When lunging, you stand in the middle and move with your horse's movements as it moves around you in a circle.
Under the best conditions, you can lunge your horse in a lunging ring with a non-slip floor. The diameter of the lunging circle should ideally be 14-16 metres. Of course, you can also lunge your horse in any riding arena or indoor arena.
In order for lunging to have a positive effect on your horse's health and muscling, it is important that your horse moves forward and downward, dropping its head and arching its back. Ideally, your horse will be able to do this without auxiliary reins.
If, however, your horse still has difficulty walking in line, you can support it with suitable auxiliary reins. The supportive bridle helps your horse arch its back and stretch forward and downward.
Frequent changes of pace or transitions and hand changes (which can be done every five minutes) ensure improved conditioning, targeted muscle development and variety when lunging.
The advantage of working with a cavessons is that you can lunge your horse in a more horse-friendly way without the use of a bridle and thus help it achieve the correct stretching posture and bend as naturally as possible. When you lunge your horse with a cavesson, this clearly shows the training condition of your horse, as it can move freely on the lunge line and is not supported by a bridle. However, as a cavesson can be quite sharp on your horse's neck and cervical spine, you should use it carefully so as not to harm your horse. Of course, you can also use a cavesson to tie up your horse.
Which cavesson is suitable?
A cavesson made of soft, smooth leather with adjustable straps is recommended for lunge training. To protect the sensitive nerve tracts, there should be room for two fingers between the cheekbone and the noseband.
Of course, you need a lunge line for lunging. These can be made of webbing or soft nylon material. You will have to decide for yourself which is better and more comfortable in your hand. The lunge line helps the horse get into the inside position and should always be hooked into the bit of the bridle under the auxiliary reins if you use it. With a cavesson, on the other hand, the lunge is usually attached to the middle ring of the noseband.
Alternatively, you can consider using a double lunge. This is buckled into both sides of the bit and also held in both hands. This allows you to position and control your horse even better from the ground. Another positive effect is the activation of the hindquarters, which is achieved by limiting the outer lunge.
A little tip: Be sure to lunge your horse with riding gloves so that you don't suffer burns on your hands if the lunge slips.
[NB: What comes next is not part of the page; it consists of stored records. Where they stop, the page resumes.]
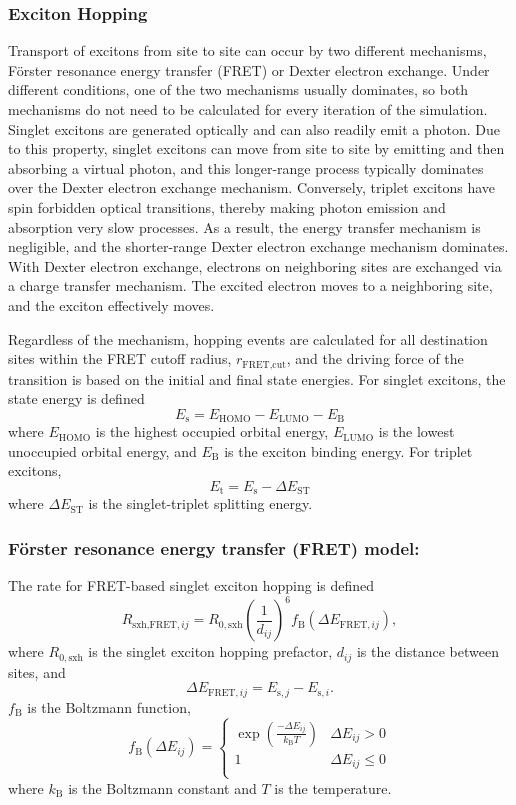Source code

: \documentclass[%
 reprint,onecolumn,notitlepage,
superscriptaddress,longbibliography,
 amsmath,amssymb,
 aps,rmp,floatfix,
]{revtex4-1}
\begin{document}
\subsubsection{Exciton Hopping}

Transport of excitons from site to site can occur by two different mechanisms, F{\"o}rster resonance energy transfer (FRET)\cite{forster1948} or Dexter electron exchange.\cite{dexter1953jcp} 
Under different conditions, one of the two mechanisms usually dominates, so both mechanisms do not need to be calculated for every iteration of the simulation. 
Singlet excitons are generated optically and can also readily emit a photon. 
Due to this property, singlet excitons can move from site to site by emitting and then absorbing a virtual photon, and this longer-range process typically dominates over the Dexter electron exchange mechanism. 
Conversely, triplet excitons have spin forbidden optical transitions, thereby making photon emission and absorption very slow processes. 
As a result, the energy transfer mechanism is negligible, and the shorter-range Dexter electron exchange mechanism dominates. 
With Dexter electron exchange, electrons on neighboring sites are exchanged via a charge transfer mechanism. 
The excited electron moves to a neighboring site, and the exciton effectively moves.

Regardless of the mechanism, hopping events are calculated for all destination sites within the FRET cutoff radius, $r_{\text{FRET,cut}}$, and the driving force of the transition is based on the initial and final state energies.
For singlet excitons, the state energy is defined
$$E_{\text{s}} = E_\text{HOMO} - E_\text{LUMO} - E_\text{B}$$
where $E_\text{HOMO}$ is the highest occupied orbital energy, $E_\text{LUMO}$ is the lowest unoccupied orbital energy, and $E_\text{B}$ is the exciton binding energy.
For triplet excitons, 
$$E_{\text{t}} = E_\text{s} - \Delta E_\text{ST}$$
where $\Delta E_\text{ST}$ is the singlet-triplet splitting energy.

\subsubsection*{\textbf{F{\"o}rster resonance energy transfer (FRET) model:}}

The rate for FRET-based singlet exciton hopping is defined
$$R_{\text{sxh,FRET},ij} = R_{0,\text{sxh}} \left( \frac{1}{d_{ij}} \right)^6 f_\text{B} \left( \Delta E_{\text{FRET},ij}\right),$$
where $R_{0,\text{sxh}}$ is the singlet exciton hopping prefactor, $d_{ij}$ is the distance between sites, and
$$\Delta E_{\text{FRET},ij} = E_{\text{s},j} - E_{\text{s},i}.$$
$f_\text{B}$ is the Boltzmann function,
$$f_\text{B} \left( \Delta E_{ij}\right) = \begin{cases}
\exp{\left( \frac{-\Delta E_{ij}}{k_\text{B} T} \right)} & \Delta E_{ij} > 0 \\
1 & \Delta E_{ij} \le 0 \\
\end{cases}$$
where $k_\text{B}$ is the Boltzmann constant and $T$ is the temperature.
\end{document}
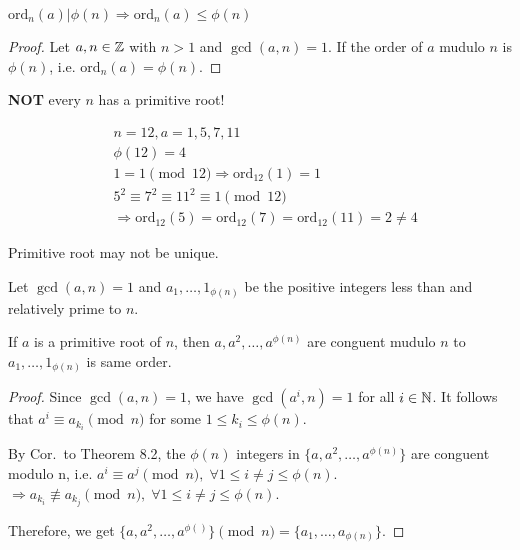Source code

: 
\begin{theorem}
    $\text{ord}_{n}(a) | \phi(n) \Rightarrow \text{ord}_{n}(a) \leq \phi(n)$ 
\end{theorem}
\begin{proof}
    Let $a, n \in \mathbb{Z}$ with $n > 1$ and $\gcd(a, n) = 1$. If the order of $a$ mudulo $n$ is $\phi(n)$, i.e.
    $\text{ord}_{n}(a) = \phi(n)$.
\end{proof}


\begin{remark}
    \textbf{NOT} every $n$ has a primitive root!
\end{remark}
\begin{eg}
    \[
        \begin{aligned}        
            & n=12, a=1, 5, 7, 11 \\
            & \phi(12) = 4 \\
            & 1 = 1 \pmod {12} \Rightarrow \text{ord}_{12}(1) = 1 \\
            & 5^2 \equiv 7^2 \equiv 11^2 \equiv 1 \pmod {12} \\
            & \Rightarrow \text{ord}_{12}(5) = \text{ord}_{12}(7) = \text{ord}_{12}(11) = 2 \neq 4
        \end{aligned}
    \]
\end{eg}
\begin{remark}
    Primitive root may not be unique.
\end{remark}


\begin{theorem}
    Let $\gcd(a, n) = 1$ and $a_1, \dots, 1_{\phi(n)}$ be the positive
    integers less than and relatively prime to $n$.

    If $a$ is a primitive root of $n$, then $a, a^2, \dots, a^{\phi(n)}$
    are conguent mudulo $n$ to $a_1, \dots, 1_{\phi(n)}$ is same order.
\end{theorem}
\begin{proof}
    Since $\gcd(a, n) = 1$, we have $\gcd(a^i, n) = 1$ for all $i \in \mathbb{N}$.
    It follows that $a^i \equiv a_{k_i} \pmod n$ for some $1 \leq k_i \leq \phi(n)$.

    By Cor.\ to Theorem 8.2, the $\phi(n)$ integers in $\{a, a^2, \dots, a^{\phi(n)}\}$
    are conguent modulo n, i.e. $a^i \equiv a^j \pmod n, \; \forall 1 \leq i \neq j \leq \phi(n)$.
    $\Rightarrow a_{k_i} \not \equiv a_{k_j} \pmod n,\; \forall 1 \leq i \neq j \leq \phi(n)$.

    Therefore, we get $\{a, a^2, \dots, a^{\phi()}\} \pmod n = \{a_1, \dots, a_{\phi(n)}\}$.
\end{proof}

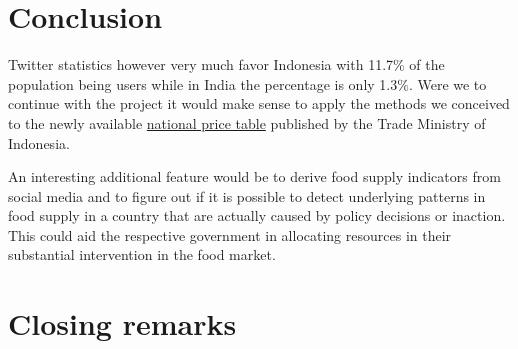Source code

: \section*{Conclusion}
Twitter statistics however very much favor Indonesia with 11.7\% of the population being users while in India the percentage is only 1.3\%. Were we to continue with the project it would make sense to apply the methods we conceived to the newly available \href{http://www.kemendag.go.id/en/economic-profile/prices/national-price-table}{national price table} published by the Trade Ministry of Indonesia. 

An interesting additional feature would be to derive food supply indicators from social media and to figure out if it is possible to detect underlying patterns in food supply in a country that are actually caused by policy decisions or inaction. This could aid the respective government in allocating resources in their substantial intervention in the food market.

\section*{Closing remarks}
As an extended arm you can use a lunging whip, which can be made of different materials (fibreglass models are very light).
The lunging girth should have rings on the side of the belly and also rings at the top, which make it possible to buckle in auxiliary reins in different positions.
Whether you put leg protection on your horse or not is something you have to consider and assess. In principle, it is of course more sensible to work preventively. You can use normal hard-shell boots on the lunge line, as well as bell boots. You can also use bandages with or without bandage pads to protect your horse's sensitive pads and legs.